Ripple’s Chief Legal Officer, Stuart Alderoty, commented on X, “The end…and now back to business,” signaling Ripple’s intention to move forward with renewed focus and clarity.
Background: Years of Legal Turmoil Over XRP’s Status
The SEC originally sued Ripple Labs in late 2020, accusing the fintech company of selling XRP as an unregistered security. The lawsuit triggered intense debate and volatility in the crypto markets, with the industry closely following each development as a bellwether for digital asset regulation in the United States.
Key Court Ruling: Public vs. Institutional Sales
A landmark decision in July 2023 from New York federal judge Analisa Torres provided a nuanced outcome:
- XRP sold on public exchanges: Not classified as securities, setting an important legal precedent for XRP and other cryptocurrencies.
- XRP sold to institutional investors: Deemed unregistered securities, resulting in Ripple being ordered to pay a $125 million fine far lower than the SEC’s original request of $2 billion.

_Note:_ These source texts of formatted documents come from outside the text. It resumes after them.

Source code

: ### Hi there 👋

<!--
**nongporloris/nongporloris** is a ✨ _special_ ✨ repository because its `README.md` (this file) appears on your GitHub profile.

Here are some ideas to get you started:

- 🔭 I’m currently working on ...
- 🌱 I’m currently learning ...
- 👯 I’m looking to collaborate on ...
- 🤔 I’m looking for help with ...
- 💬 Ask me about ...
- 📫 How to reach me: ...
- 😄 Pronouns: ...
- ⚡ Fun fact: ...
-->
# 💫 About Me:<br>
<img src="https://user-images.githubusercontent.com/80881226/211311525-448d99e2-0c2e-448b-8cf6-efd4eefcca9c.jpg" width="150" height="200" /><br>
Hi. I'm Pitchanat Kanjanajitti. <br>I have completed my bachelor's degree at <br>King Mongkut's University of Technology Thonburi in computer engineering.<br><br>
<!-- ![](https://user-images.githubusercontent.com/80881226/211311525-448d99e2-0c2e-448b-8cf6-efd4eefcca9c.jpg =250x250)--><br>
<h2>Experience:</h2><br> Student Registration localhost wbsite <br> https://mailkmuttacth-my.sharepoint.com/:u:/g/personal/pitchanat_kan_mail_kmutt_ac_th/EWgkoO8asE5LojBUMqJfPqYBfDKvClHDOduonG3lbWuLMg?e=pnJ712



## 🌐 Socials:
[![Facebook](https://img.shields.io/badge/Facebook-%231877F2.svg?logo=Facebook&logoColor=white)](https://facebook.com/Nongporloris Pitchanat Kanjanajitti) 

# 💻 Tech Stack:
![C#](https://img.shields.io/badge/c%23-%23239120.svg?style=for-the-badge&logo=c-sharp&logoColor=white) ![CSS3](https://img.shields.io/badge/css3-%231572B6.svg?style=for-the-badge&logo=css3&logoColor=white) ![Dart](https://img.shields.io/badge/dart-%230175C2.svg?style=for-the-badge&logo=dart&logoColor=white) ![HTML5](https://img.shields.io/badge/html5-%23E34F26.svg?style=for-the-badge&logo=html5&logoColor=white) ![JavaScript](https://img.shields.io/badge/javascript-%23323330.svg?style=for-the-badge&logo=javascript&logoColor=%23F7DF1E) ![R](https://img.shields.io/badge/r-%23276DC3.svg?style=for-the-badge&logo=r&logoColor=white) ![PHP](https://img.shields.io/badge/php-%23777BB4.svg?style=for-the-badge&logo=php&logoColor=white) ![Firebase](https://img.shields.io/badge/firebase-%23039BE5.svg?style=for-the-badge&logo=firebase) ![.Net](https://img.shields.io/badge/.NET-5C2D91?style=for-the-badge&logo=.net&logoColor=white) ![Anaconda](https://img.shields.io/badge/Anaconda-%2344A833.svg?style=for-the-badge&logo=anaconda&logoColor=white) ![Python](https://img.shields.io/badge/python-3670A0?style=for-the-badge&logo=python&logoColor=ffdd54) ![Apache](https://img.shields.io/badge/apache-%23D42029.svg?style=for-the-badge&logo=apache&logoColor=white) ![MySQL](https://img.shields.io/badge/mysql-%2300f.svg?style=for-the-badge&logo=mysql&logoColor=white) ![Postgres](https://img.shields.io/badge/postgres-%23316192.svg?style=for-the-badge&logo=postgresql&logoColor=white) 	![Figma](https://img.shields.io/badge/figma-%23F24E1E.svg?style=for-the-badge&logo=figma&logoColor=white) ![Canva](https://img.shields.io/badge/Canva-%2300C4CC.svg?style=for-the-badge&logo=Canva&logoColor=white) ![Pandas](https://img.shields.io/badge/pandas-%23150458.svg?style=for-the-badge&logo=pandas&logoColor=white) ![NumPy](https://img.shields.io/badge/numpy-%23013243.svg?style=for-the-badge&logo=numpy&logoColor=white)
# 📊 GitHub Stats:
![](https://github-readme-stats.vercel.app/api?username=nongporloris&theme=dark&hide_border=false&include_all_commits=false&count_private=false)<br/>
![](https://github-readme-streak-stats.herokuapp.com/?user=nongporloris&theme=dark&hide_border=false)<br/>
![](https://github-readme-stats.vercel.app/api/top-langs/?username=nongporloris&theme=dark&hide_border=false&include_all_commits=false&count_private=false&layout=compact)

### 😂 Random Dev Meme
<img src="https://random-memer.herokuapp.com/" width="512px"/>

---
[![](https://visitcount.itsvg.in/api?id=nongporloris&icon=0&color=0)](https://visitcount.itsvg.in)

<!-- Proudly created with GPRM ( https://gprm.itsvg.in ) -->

Despite the reduced penalty, the ruling clarified that Ripple, like other companies, must comply with federal securities laws for future institutional offerings.
SEC’s Policy Shift Gives Crypto Industry Breathing Room
The joint withdrawal of appeals was widely anticipated, particularly after the 2024 change in presidential administration. Donald Trump’s second term saw the SEC scale back enforcement actions against crypto companies, abandoning other high-profile suits and signaling a friendlier regulatory climate for digital assets.
In April, both parties agreed to pause appeal proceedings, and by May, they had reached a settlement and asked Judge Torres to dissolve the original injunction. Although the judge refused to lower the already-reduced fine, this effectively marked the final stage of the dispute.
XRP Price Rallies on Case Resolution and Regulatory Clarity
The conclusion of legal proceedings has been a major catalyst for XRP’s recent surge. After bottoming out at $1.79 in early April, XRP soared nearly 100% to reach a local high of $3.56 in July. Following the settlement news, XRP continues to trade strong, most recently rising 10.6% in a single day to $3.31, according to CoinGecko data.
Traders and long-term holders view the dismissal of regulatory overhang and market clarity as strong reasons for bullish sentiment moving forward.
Key Takeaways for Ripple, XRP, and the Crypto Industry
- Landmark Conclusion: The case’s end brings long-awaited legal certainty to Ripple, XRP, and the broader U.S. crypto sector.
- Precedent Set: Most XRP sales on public exchanges are not securities, but institutional sales require regulatory compliance.
- Market Impact: With appeals dropped and penalties finalized, Ripple can now focus on business expansion, product innovation, and cross-border payments using XRP.
- Industry Signal: The SEC’s softened stance and joint settlement serve as a potential roadmap for resolving future digital asset disputes.
With legal headwinds cleared, Ripple and XRP are well-positioned for the next chapter renewed business development, industry integration, and greater confidence among both U.S. and global investors.